Christians are by and large at the mercy of the conflicts between Shiites and Sunnis. They are seen as outsiders. Both sides respond to them with distrust, explains the spokesman for Voice of the Martyrs in the USA, Todd Nettleton (Bartlesville, Oklahoma), as reported by German news agency Idea.

Converts are seen as ‘apostates’ from Islam who, according to the religious law, Sharia, are threatened by severe penalties, going as far as execution. On the other hand, according to Nettleton, the internal conflicts within Islam are causing many moderate Muslims to view their religion with scepticism. As a consequence they are becoming more receptive to the Christian message.

Voice of the Martyrs supports the Christians with Bibles and other literature, but can only carry this out in secret. Similar comments were made by staff of the mission organisation of the Southern Baptists in the USA, who for security reasons do not wish to be named.

The unrest is causing many Yemenis to question what really provides stability in their lives. As a result, many have become spiritually more open, said one member of staff of the information service Mission Network News (Grand Rapids, Michigan, USA).            



In Yemen, in the past, Christian development workers have occasionally been abducted or killed. So it was that in 2009 the Hentschel family from Saxony was kidnapped along with four other Christians in the North Yemeni province of Saada, where the Hentschels worked in a government hospital.
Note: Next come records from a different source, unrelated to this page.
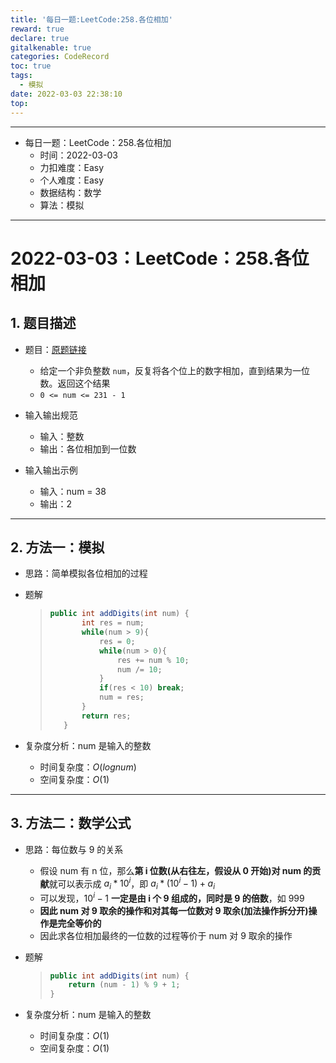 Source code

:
 ```yaml
---
title: '每日一题:LeetCode:258.各位相加'
reward: true
declare: true
gitalkenable: true
categories: CodeRecord
toc: true
tags:
  - 模拟
date: 2022-03-03 22:38:10
top:
---
```

---

* 每日一题：LeetCode：258.各位相加
  * 时间：2022-03-03
  * 力扣难度：Easy
  * 个人难度：Easy
  * 数据结构：数学
  * 算法：模拟


---

<!-- more -->

# 2022-03-03：LeetCode：258.各位相加

## 1. 题目描述

* 题目：[原题链接](https://leetcode-cn.com/problems/add-digits/)

  * 给定一个非负整数 `num`，反复将各个位上的数字相加，直到结果为一位数。返回这个结果
  * `0 <= num <= 231 - 1`
  
* 输入输出规范
  * 输入：整数
  * 输出：各位相加到一位数
* 输入输出示例
  * 输入：num = 38
  * 输出：2


---

## 2. 方法一：模拟

* 思路：简单模拟各位相加的过程

* 题解

  > ```java
  > public int addDigits(int num) {
  >        int res = num;
  >        while(num > 9){
  >            res = 0;
  >            while(num > 0){
  >                res += num % 10;
  >                num /= 10;
  >            }
  >            if(res < 10) break;
  >            num = res;
  >        }
  >        return res;
  >    }
  >    ```
  
* 复杂度分析：num 是输入的整数

  * 时间复杂度：$O(lognum)$
  * 空间复杂度：$O(1)$

---

## 3. 方法二：数学公式

* 思路：每位数与 9 的关系

  * 假设 num 有 n 位，那么**第 i 位数(从右往左，假设从 0 开始)对 num 的贡献**就可以表示成 $a_i*10^i$，即 $a_i*(10^i-1) + a_i$
  * 可以发现，$10^i-1$ **一定是由 i 个 9 组成的，同时是 9 的倍数**，如 999
  * **因此 num 对 9 取余的操作和对其每一位数对 9 取余(加法操作拆分开)操作是完全等价的**
  * 因此求各位相加最终的一位数的过程等价于 num 对 9 取余的操作

* 题解

  > ```java
  > public int addDigits(int num) {
  >     return (num - 1) % 9 + 1;
  > }
  > ```

* 复杂度分析：num 是输入的整数

  * 时间复杂度：$O(1)$
  * 空间复杂度：$O(1)$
Three of the abductees – two German nurses and a South Korean teacher – were found shot dead. In 2010 the daughters of Johannes and Sabine Hentschel, Lydia (10) and Anna (8), were able to return to their home country; however, their parents and the son Simon remained missing without trace. Last year the Ministry of Foreign Affairs informed the next of kin that the missing persons were dead.

In 2012 the US-American Christian Joel Shrum was shot dead in Taiz in broad daylight. Islamic terrorists admitted responsibility for the attack. A few days previously a female Swiss language teacher had been abducted in the port town of Hobeida.